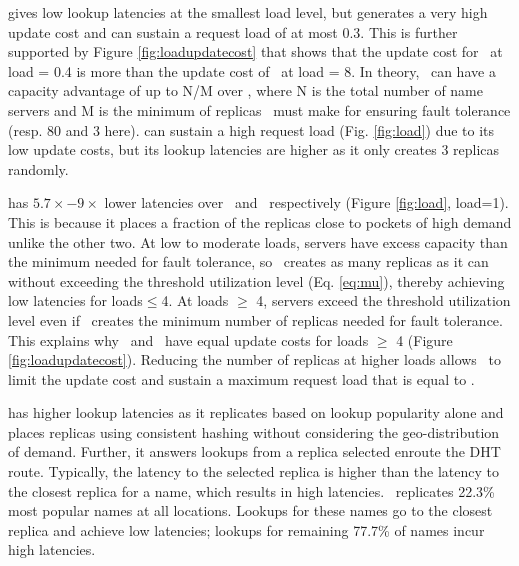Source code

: {\em{\replicateall}}   gives low lookup latencies at the smallest load level, but generates a very high update cost and can sustain a request load of at most 0.3. This is further supported by  Figure \ref{fig:loadupdatecost} that shows that the update cost for \replicateall\ at load = 0.4 is more than the update cost of \auspice\  at load = 8. In theory, \auspice\ can have a capacity advantage of up to N/M over \replicateall, where N is the total number of name servers and M is the minimum of replicas \auspice\ must make for ensuring fault tolerance (resp. 80 and 3 here). {\em{\staticthree}} can sustain a high request load (Fig. \ref{fig:load}) due to its low update costs, but its lookup latencies are higher as it only creates 3 replicas randomly. %

{\em{\auspice}}  has $5.7\times-9\times$ lower latencies over \staticthree\ and \codons\ respectively (Figure \ref{fig:load}, load=1). This is because it places a fraction of the replicas close to pockets of high demand unlike the other two.  At low to moderate loads, servers have excess capacity than the minimum needed for fault tolerance, so \auspice\ creates as many replicas as it can without exceeding the threshold utilization level (Eq. \ref{eq:mu}), thereby  achieving low latencies for loads$\leq$4. 
At loads $\geq$ 4, servers exceed the threshold utilization level even if \auspice\ creates the minimum number of replicas needed for fault tolerance. This explains why \auspice\ and \staticthree\ have equal update costs for loads $\geq$ 4 (Figure \ref{fig:loadupdatecost}). Reducing the number of replicas at higher loads allows \auspice\ to limit the update cost and sustain a maximum request load that is equal to \staticthree. 

{\em{\codons}}  has higher lookup latencies as it replicates based on lookup popularity alone and places replicas using consistent hashing without considering the geo-distribution of demand. Further, it answers lookups from a replica selected enroute the DHT route. Typically, the latency to the selected replica  is higher than the latency to the closest replica for a name, which results in high latencies.  \codons\ replicates 22.3\%   most popular names at all locations. Lookups for these names go to the closest replica and achieve low latencies; lookups for remaining 77.7\% of names incur high latencies.

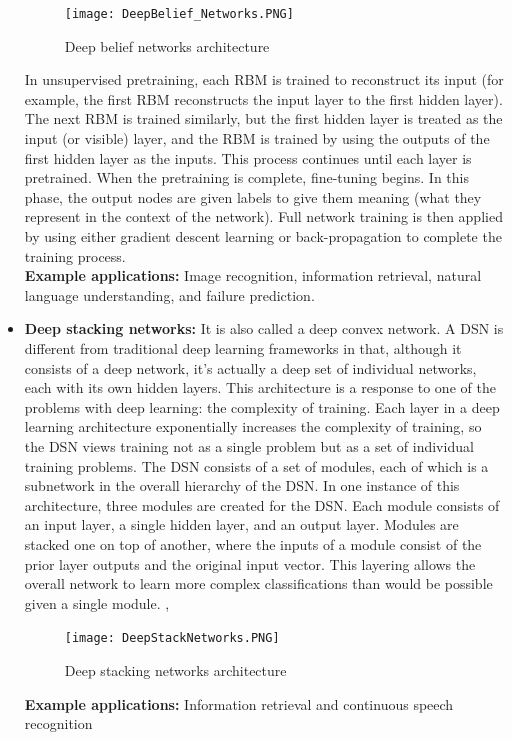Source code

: \begin{itemize}
    \begin{figure}[H]
        \centering
        \texttt{[image: DeepBelief\_Networks.PNG]}
        \caption{Deep belief networks architecture}
        \label{fig:Deep belief networks}
    \end{figure}
    In unsupervised pretraining, each RBM is trained to reconstruct its input (for example, the first RBM reconstructs the input layer to the first hidden layer). The next RBM is trained similarly, but the first hidden layer is treated as the input (or visible) layer, and the RBM is trained by using the outputs of the first hidden layer as the inputs. This process continues until each layer is pretrained. When the pretraining is complete, fine-tuning begins. In this phase, the output nodes are given labels to give them meaning (what they represent in the context of the network). Full network training is then applied by using either gradient descent learning or back-propagation to complete the training process. \\
    \textbf{Example applications: }Image recognition, information retrieval, natural language understanding, and failure prediction. \\
    \item \textbf{Deep stacking networks: } It is also called a deep convex network. A DSN is different from traditional deep learning frameworks in that, although it consists of a deep network, it's actually a deep set of individual networks, each with its own hidden layers.
    This architecture is a response to one of the problems with deep learning: the complexity of training. Each layer in a deep learning architecture exponentially increases the complexity of training, so the DSN views training not as a single problem but as a set of individual training problems.
    The DSN consists of a set of modules, each of which is a subnetwork in the overall hierarchy of the DSN. In one instance of this architecture, three modules are created for the DSN. Each module consists of an input layer, a single hidden layer, and an output layer. Modules are stacked one on top of another, where the inputs of a module consist of the prior layer outputs and the original input vector. This layering allows the overall network to learn more complex classifications than would be possible given a single module. \cite{deng2014tutorial}, \cite{madhavan2017deep}
    
    \begin{figure}[H]
        \centering
        \texttt{[image: DeepStackNetworks.PNG]}
        \caption{Deep stacking networks architecture}
        \label{fig:Deep stacking networks}
    \end{figure}
    \textbf{Example applications:} Information retrieval and continuous speech recognition
    

\end{itemize}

YOUR OBJECTIVE:
Give again only the lines of the material above that run from the one with "The DSN consists" through the end, both included, exactly as they appear.

THE COMPLETED TASK:
    The DSN consists of a set of modules, each of which is a subnetwork in the overall hierarchy of the DSN. In one instance of this architecture, three modules are created for the DSN. Each module consists of an input layer, a single hidden layer, and an output layer. Modules are stacked one on top of another, where the inputs of a module consist of the prior layer outputs and the original input vector. This layering allows the overall network to learn more complex classifications than would be possible given a single module. \cite{deng2014tutorial}, \cite{madhavan2017deep}
    
    \begin{figure}[H]
        \centering
        \texttt{[image: DeepStackNetworks.PNG]}
        \caption{Deep stacking networks architecture}
        \label{fig:Deep stacking networks}
    \end{figure}
    \textbf{Example applications:} Information retrieval and continuous speech recognition
    

\end{itemize}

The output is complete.